2. Process your photograph: Use your best skills in processing a photograph. Photographer's have style. What is yours? Is it based in the tonality of the picture, light, contrast and composition? Is the photograph telling telling your audience to say wow? Just from the implementation of your style.

The way to develop style is to look at the photographs of those that are considered best. Look for their style, but do not be a mimic.

Could you recreate the styles you like? And more importantly can you use what you learn from others as an embarking point to develop your own unique work.

3. Does your photograph have depth: Photographs are two dimensions portraying three dimensions. If your photograph looks flat you automatically lose your audience.

Refine your understanding of composition by thinking in spacial terms. Good photography leads the eye through the photograph. The deeper a person can look into a photograph is directly related to the appeal of the photograph to the viewer.

Simple principles of geometry can add greatly to the feeling of depth.

4. Does your photograph tell a story: Not all good photographs tell a story. Nevertheless, if your photograph does it will help peak the interest level in your photograph.

The story need not be elaborate, but does the photograph tell you something or make you think.

5. Does you photograph have meaning: Photography is much like writing in this sense. You have to define your audience. Who is your audience?

Are you playing to a larger universal audience or more of a personal audience? Does your photograph have meaning to your audience?

6. Does your photograph capture the senses: By default photography is a visual medium. But good photography can and does engage other senses.

How does the photograph make you feel? What other senses are engaged: taste, hearing, touch. Does your photograph speak to other senses?

7. Is your photograph half baked: Did you take your photograph out of the processing oven too soon?

Enlarge your photograph and look at the small details. Are these the best they can be? If not correct your photograph. I usually magnify my photo to about 800 percent and pour over the details looking for flaws.

8. Can you be unbiased in your appraisal: Everyone is subjective including me.
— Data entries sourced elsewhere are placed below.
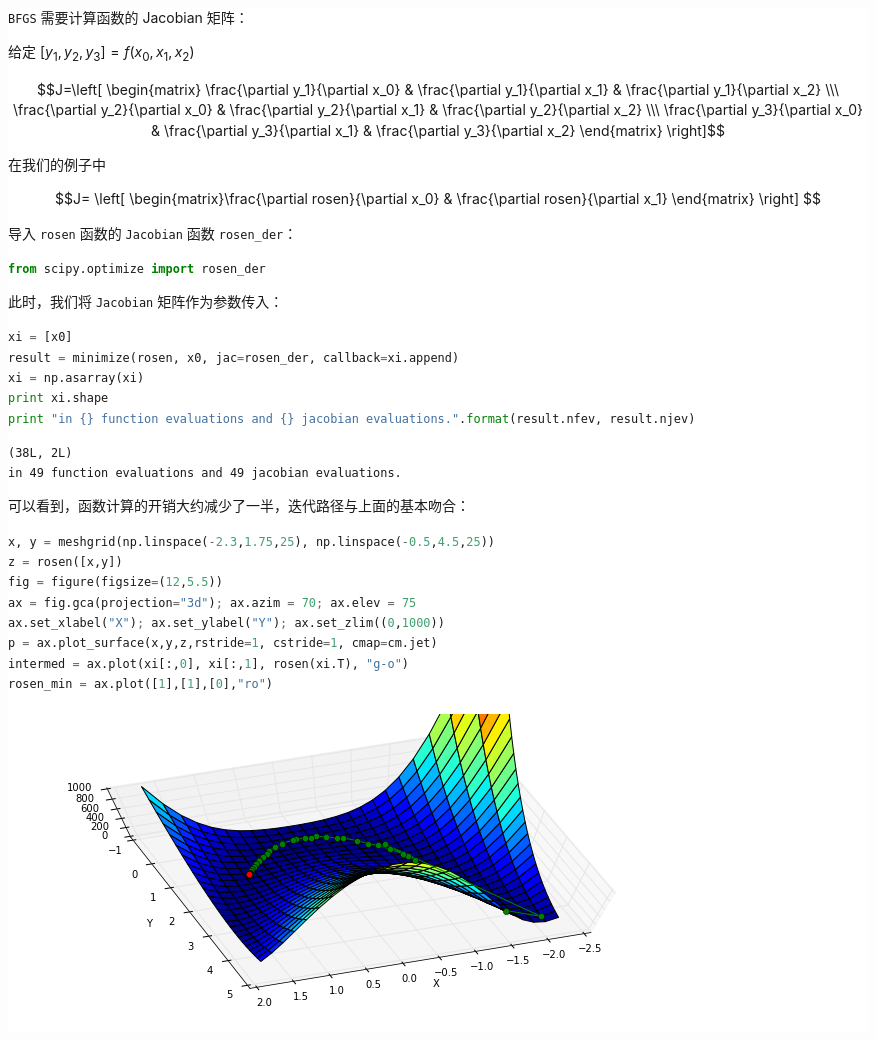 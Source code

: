 

`BFGS` 需要计算函数的 Jacobian 矩阵：

给定 $\left[y_1,y_2,y_3\right] = f(x_0, x_1, x_2)$

$$J=\left[ \begin{matrix} \frac{\partial y_1}{\partial x_0} & \frac{\partial y_1}{\partial x_1} & \frac{\partial y_1}{\partial x_2} \\\ \frac{\partial y_2}{\partial x_0} & \frac{\partial y_2}{\partial x_1} & \frac{\partial y_2}{\partial x_2} \\\ \frac{\partial y_3}{\partial x_0} & \frac{\partial y_3}{\partial x_1} & \frac{\partial y_3}{\partial x_2} \end{matrix} \right]$$

在我们的例子中

$$J= \left[ \begin{matrix}\frac{\partial rosen}{\partial x_0} & \frac{\partial rosen}{\partial x_1} \end{matrix} \right] $$

导入 `rosen` 函数的 `Jacobian` 函数 `rosen_der`： 


```python
from scipy.optimize import rosen_der
```

此时，我们将 `Jacobian` 矩阵作为参数传入：


```python
xi = [x0]
result = minimize(rosen, x0, jac=rosen_der, callback=xi.append)
xi = np.asarray(xi)
print xi.shape
print "in {} function evaluations and {} jacobian evaluations.".format(result.nfev, result.njev)
```

    (38L, 2L)
    in 49 function evaluations and 49 jacobian evaluations.


可以看到，函数计算的开销大约减少了一半，迭代路径与上面的基本吻合：


```python
x, y = meshgrid(np.linspace(-2.3,1.75,25), np.linspace(-0.5,4.5,25))
z = rosen([x,y])
fig = figure(figsize=(12,5.5))
ax = fig.gca(projection="3d"); ax.azim = 70; ax.elev = 75
ax.set_xlabel("X"); ax.set_ylabel("Y"); ax.set_zlim((0,1000))
p = ax.plot_surface(x,y,z,rstride=1, cstride=1, cmap=cm.jet)
intermed = ax.plot(xi[:,0], xi[:,1], rosen(xi.T), "g-o")
rosen_min = ax.plot([1],[1],[0],"ro")
```


    
![png](04.05-minimization-in-python_files/04.05-minimization-in-python_36_0.png)
    
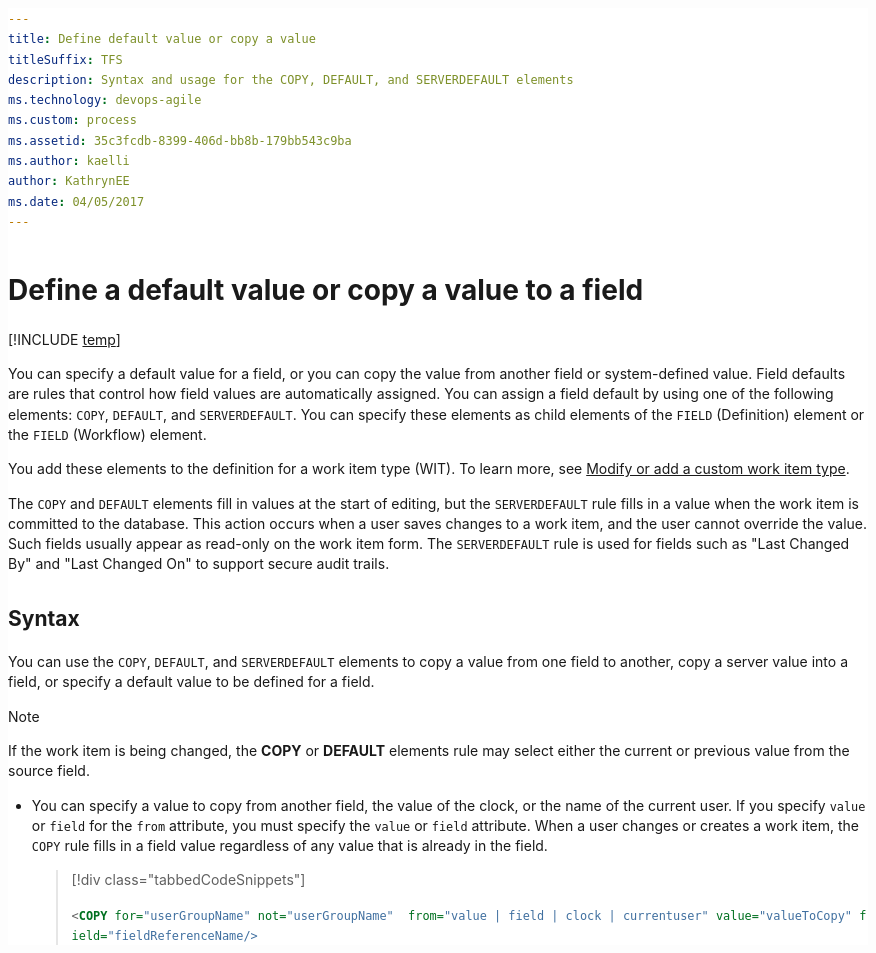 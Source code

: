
 ```yaml
---
title: Define default value or copy a value 
titleSuffix: TFS
description: Syntax and usage for the COPY, DEFAULT, and SERVERDEFAULT elements  
ms.technology: devops-agile
ms.custom: process
ms.assetid: 35c3fcdb-8399-406d-bb8b-179bb543c9ba
ms.author: kaelli
author: KathrynEE
ms.date: 04/05/2017
---
```


# Define a default value or copy a value to a field

[!INCLUDE [temp](../../includes/customization-phase-0-and-1-plus-version-header.md)]


You can specify a default value for a field, or you can copy the value from another field or system-defined value.  Field defaults are rules that control how field values are automatically assigned. You can assign a field default by using one of the following elements: `COPY`, `DEFAULT`, and `SERVERDEFAULT`. You can specify these elements as child elements of the `FIELD` (Definition) element or the `FIELD` (Workflow) element.  
  
 You add these elements to the definition for a work item type (WIT). To learn more,  see [Modify or add a custom work item type](../add-modify-wit.md).  
  
 The `COPY` and `DEFAULT` elements fill in values at the start of editing, but the `SERVERDEFAULT` rule fills in a value when the work item is committed to the database. This action occurs when a user saves changes to a work item, and the user cannot override the value. Such fields usually appear as read-only on the work item form. The `SERVERDEFAULT` rule is used for fields such as "Last Changed By" and "Last Changed On" to support secure audit trails.  
  
##  <a name="Syntax"></a> Syntax  
 You can use the `COPY`, `DEFAULT`, and `SERVERDEFAULT` elements to copy a value from one field to another, copy a server value into a field, or specify a default value to be defined for a field.  
  
> [!NOTE]
>  If the work item is being changed, the **COPY** or **DEFAULT** elements rule may select either the current or previous value from the source field.  
  
- You can specify a value to copy from another field, the value of the clock, or the name of the current user. If you specify `value` or `field` for the `from` attribute, you must specify the `value` or `field` attribute. When a user changes or creates a work item, the `COPY` rule fills in a field value regardless of any value that is already in the field.  
  
  > [!div class="tabbedCodeSnippets"]
  > ```XML  
  > <COPY for="userGroupName" not="userGroupName"  from="value | field | clock | currentuser" value="valueToCopy" field="fieldReferenceName/>  
  > ```  
   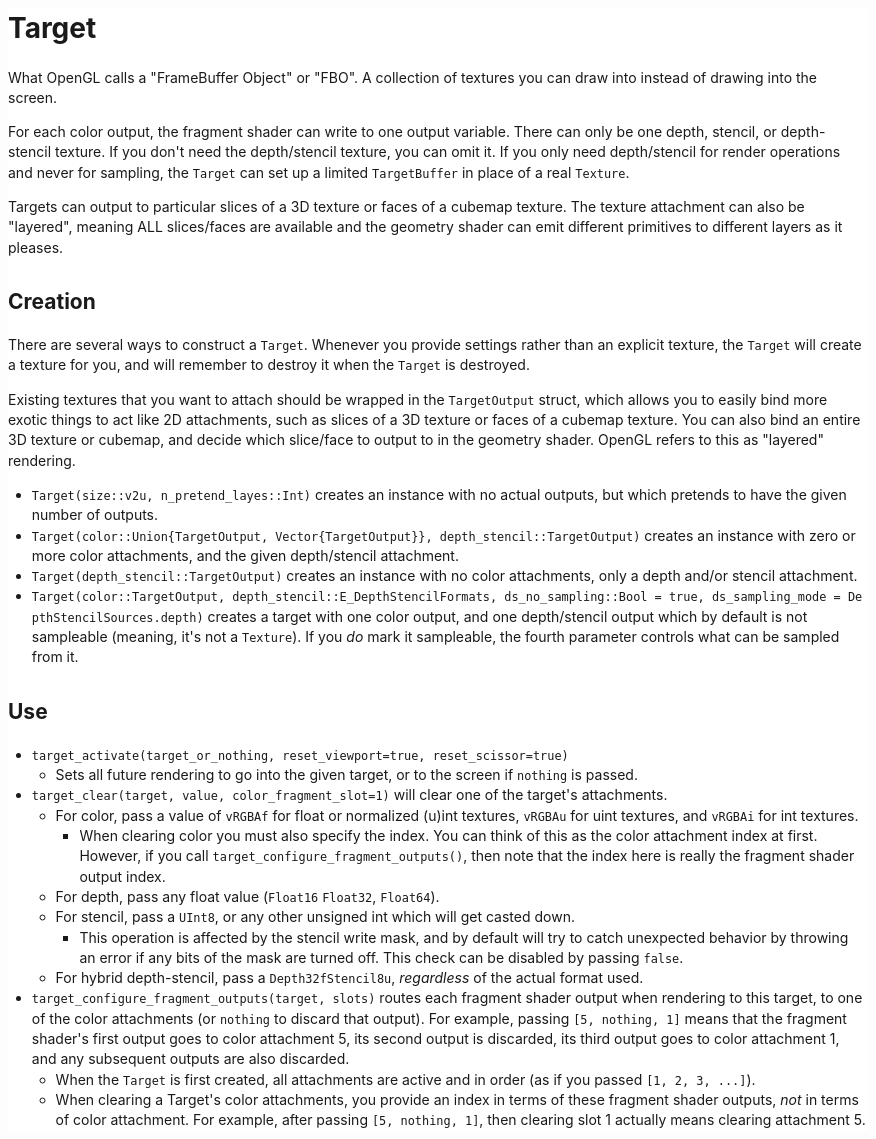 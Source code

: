 # Target

What OpenGL calls a "FrameBuffer Object" or "FBO". A collection of textures you can draw into instead of drawing into the screen.

For each color output, the fragment shader can write to one output variable. There can only be one depth, stencil, or depth-stencil texture. If you don't need the depth/stencil texture, you can omit it. If you only need depth/stencil for render operations and never for sampling, the `Target` can set up a limited `TargetBuffer` in place of a real `Texture`.

Targets can output to particular slices of a 3D texture or faces of a cubemap texture. The texture attachment can also be "layered", meaning ALL slices/faces are available and the geometry shader can emit different primitives to different layers as it pleases.

## Creation

There are several ways to construct a `Target`. Whenever you provide settings rather than an explicit texture, the `Target` will create a texture for you, and will remember to destroy it when the `Target` is destroyed.

Existing textures that you want to attach should be wrapped in the `TargetOutput` struct, which allows you to easily bind more exotic things to act like 2D attachments, such as slices of a 3D texture or faces of a cubemap texture. You can also bind an entire 3D texture or cubemap, and decide which slice/face to output to in the geometry shader. OpenGL refers to this as "layered" rendering.

* `Target(size::v2u, n_pretend_layes::Int)` creates an instance with no actual outputs, but which pretends to have the given number of outputs.
* `Target(color::Union{TargetOutput, Vector{TargetOutput}}, depth_stencil::TargetOutput)` creates an instance with zero or more color attachments, and the given depth/stencil attachment.
* `Target(depth_stencil::TargetOutput)` creates an instance with no color attachments, only a depth and/or stencil attachment.
* `Target(color::TargetOutput, depth_stencil::E_DepthStencilFormats, ds_no_sampling::Bool = true, ds_sampling_mode = DepthStencilSources.depth)` creates a target with one color output, and one depth/stencil output which by default is not sampleable (meaning, it's not a `Texture`). If you *do* mark it sampleable, the fourth parameter controls what can be sampled from it.

## Use

* `target_activate(target_or_nothing, reset_viewport=true, reset_scissor=true)`
  * Sets all future rendering to go into the given target, or to the screen if `nothing` is passed.
* `target_clear(target, value, color_fragment_slot=1)` will clear one of the target's attachments.
  * For color, pass a value of `vRGBAf` for float or normalized (u)int textures, `vRGBAu` for uint textures, and `vRGBAi` for int textures.
    * When clearing color you must also specify the index. You can think of this as the color attachment index at first. However, if you call `target_configure_fragment_outputs()`, then note that the index here is really the fragment shader output index.
  * For depth, pass any float value (`Float16` `Float32`, `Float64`).
  * For stencil, pass a `UInt8`, or any other unsigned int which will get casted down.
    * This operation is affected by the stencil write mask, and by default will try to catch unexpected behavior by throwing an error if any bits of the mask are turned off. This check can be disabled by passing `false`.
  * For hybrid depth-stencil, pass a `Depth32fStencil8u`, *regardless* of the actual format used.
* `target_configure_fragment_outputs(target, slots)` routes each fragment shader output when rendering to this target, to one of the color attachments (or `nothing` to discard that output). For example, passing `[5, nothing, 1]` means that the fragment shader's first output goes to color attachment 5, its second output is discarded, its third output goes to color attachment 1, and any subsequent outputs are also discarded.
  * When the `Target` is first created, all attachments are active and in order (as if you passed `[1, 2, 3, ...]`).
  * When clearing a Target's color attachments, you provide an index in terms of these fragment shader outputs, *not* in terms of color attachment. For example, after passing `[5, nothing, 1]`, then clearing slot 1 actually means clearing attachment 5. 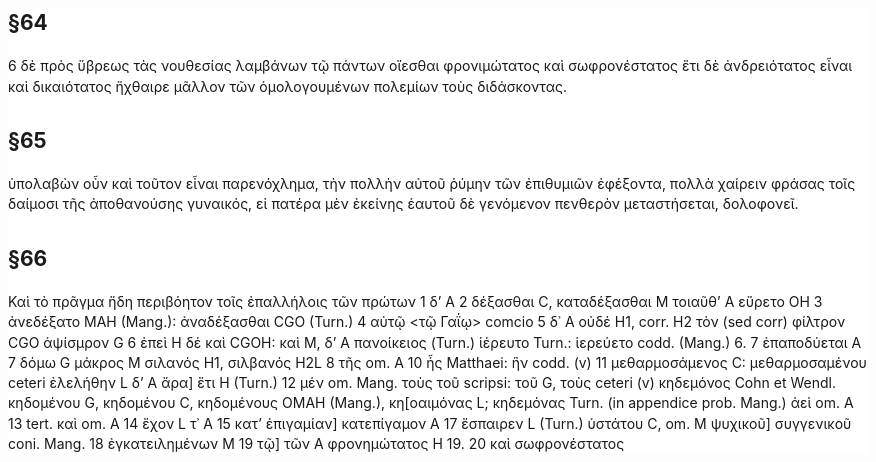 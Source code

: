 ## §64  

<p>6 δὲ πρὸς ὕβρεως τὰς νουθεσίας λαμβάνων τῷ πάντων οἴεσθαι φρονιμώτατος καὶ σωφρονέστατος
<lb n="20"/> ἔτι δὲ ἀνδρειότατος εἶναι καὶ δικαιότατος ἤχθαιρε μᾶλλον τῶν
ὁμολογουμένων πολεμίων τοὺς διδάσκοντας.</p>  

## §65  

<p>ὑπολαβὼν οὖν καὶ τοῦτον εἶναι παρενόχλημα, τὴν πολλὴν αὐτοῦ ῥύμην τῶν ἐπιθυμιῶν ἐφέξοντα,
πολλὰ χαίρειν φράσας τοῖς δαίμοσι τῆς ἀποθανούσης γυναικός, εἰ πατέρα
μὲν ἐκείνης ἑαυτοῦ δὲ γενόμενον πενθερὸν μεταστήσεται, δολοφονεῖ.</p>
<lb n="25"/>  

## §66  

<p><milestone unit="altref" n="10"/> Καὶ τὸ πρᾶγμα ἤδη περιβόητον τοῖς ἐπαλλήλοις τῶν πρώτων <note type="footnote">1 δ’ Α 2 δέξασθαι C, καταδέξασθαι M τοιαῦθ’ A εὕρετο OH 3 ἀνεδέξατο
MAH (Mang.): ἀναδέξασθαι CGO (Turn.) 4 αὐτῷ &lt;τῷ Γαΐῳ&gt; comcio
5 δ᾿ A οὐδέ H1, corr. H2 τὸν (sed corr) φίλτρον CGO ἁψίσμρον G
6 ἐπεὶ H δέ καὶ CGOH: καὶ M, δ’ Α πανοίκειος (Turn.) ἱέρευτο Turn.:
ἱερεύετο codd. (Mang.) 6. 7 ἐπαποδύεται Α 7 δόμω G μάκρος M
σιλανός Η1, σιλβανός H2L 8 τῆς om. Α 10 ἧς Matthaei: ἣν codd. (v)
11 μεθαρμοσάμενος C: μεθαρμοσαμένου ceteri ἐλελήθην L δ’ A ἄρα] ἔτι
H (Turn.) 12 μέν om. Mang. τοὺς τοῦ scripsi: τοῦ G, τοὺς ceteri (v)
κηδεμόνος Cohn et Wendl. κηδομένου G, κηδομένου C, κηδομένους OMAH (Mang.), κη[οαιμόνας
L; κηδεμόνας Turn. (in appendice prob. Mang.) ἀεὶ om. Α 13 tert. καὶ
om. A 14 ἔχον L τ᾿ A 15 κατ’ ἐπιγαμίαν] κατεπίγαμον A 17 ἔσπαιρεν
L (Turn.) ὑστάτου C, om. M ψυχικοῦ] συγγενικοῦ coni. Mang.
18 ἐγκατειλημένων M 19 τῷ] τῶν Α φρονημώτατος Η 19. 20 καὶ σωφρονέστατος
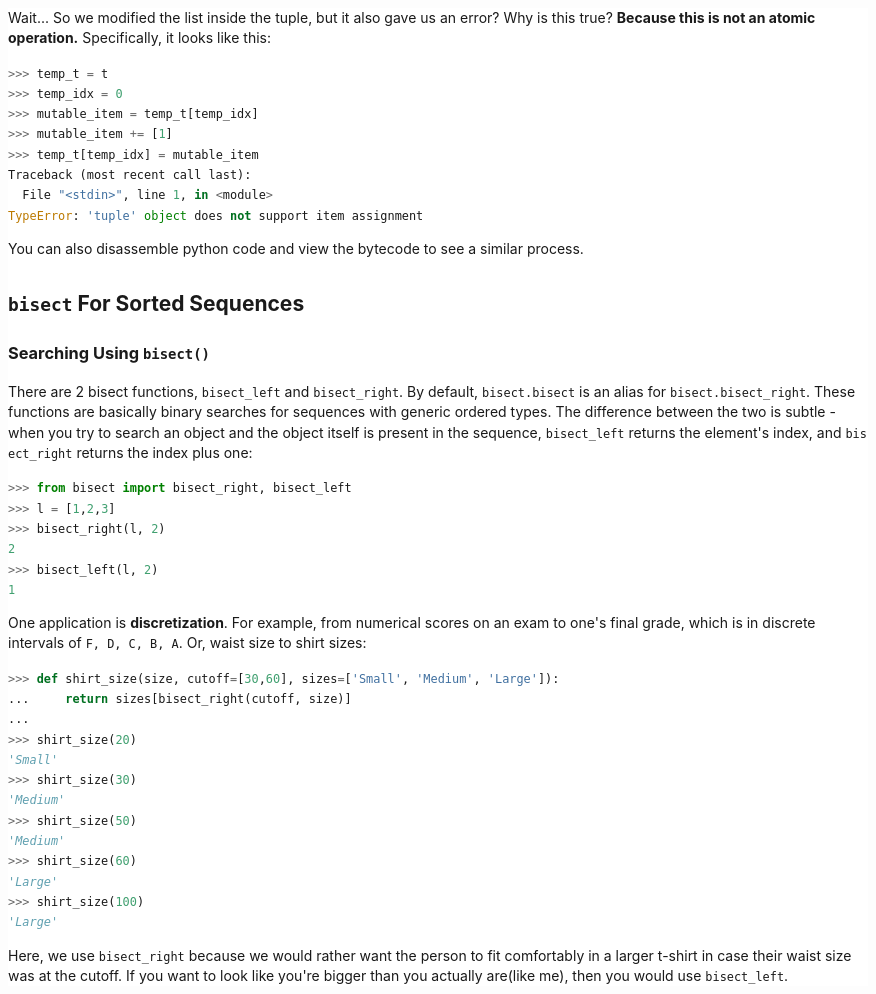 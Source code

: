 Wait... So we modified the list inside the tuple, but it also gave us an error? Why is this true? **Because this is not an atomic operation.** Specifically, it looks like this:

```python
>>> temp_t = t
>>> temp_idx = 0
>>> mutable_item = temp_t[temp_idx]
>>> mutable_item += [1]
>>> temp_t[temp_idx] = mutable_item
Traceback (most recent call last):
  File "<stdin>", line 1, in <module>
TypeError: 'tuple' object does not support item assignment
```

You can also disassemble python code and view the bytecode to see a similar process.

## `bisect` For Sorted Sequences

### Searching Using `bisect()`

There are 2 bisect functions, `bisect_left` and `bisect_right`. By default, `bisect.bisect` is an alias for `bisect.bisect_right`. These functions are basically binary searches for sequences with generic ordered types. The difference between the two is subtle - when you try to search an object and the object itself is present in the sequence, `bisect_left` returns the element's index, and `bisect_right` returns the index plus one:

```python
>>> from bisect import bisect_right, bisect_left
>>> l = [1,2,3]
>>> bisect_right(l, 2)
2
>>> bisect_left(l, 2)
1
```

One application is **discretization**. For example, from numerical scores on an exam to one's final grade, which is in discrete intervals of `F, D, C, B, A`. Or, waist size to shirt sizes:

```python
>>> def shirt_size(size, cutoff=[30,60], sizes=['Small', 'Medium', 'Large']):
...     return sizes[bisect_right(cutoff, size)]
...
>>> shirt_size(20)
'Small'
>>> shirt_size(30)
'Medium'
>>> shirt_size(50)
'Medium'
>>> shirt_size(60)
'Large'
>>> shirt_size(100)
'Large'
```

Here, we use `bisect_right` because we would rather want the person to fit comfortably in a larger t-shirt in case their waist size was at the cutoff. If you want to look like you're bigger than you actually are(like me), then you would use `bisect_left`.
Realize you are not looking through the perfect prism when you evaluate your photographs.

Put your photographs up in social sharing sites like Flickr. On these sites people are generally complementary about your photographs, so a measure of best photos could be the number of views and invites you may get.

Sometimes harsh criticism is hard to find. Any you do get should be valued and looked into carefully.

9. Review your photographs again at a later date: Take a fresh look at some of your older photographs. How can they be improved?

Consider reprocessing or even deleting to have the best photographs represent your work.

10. Continually review the work of others: Study the work of others often. Surf the net and see what surfaces to the top.

See what others think are great and try to understand how it was done. Photography is a school that you never graduate it is a continual learning process.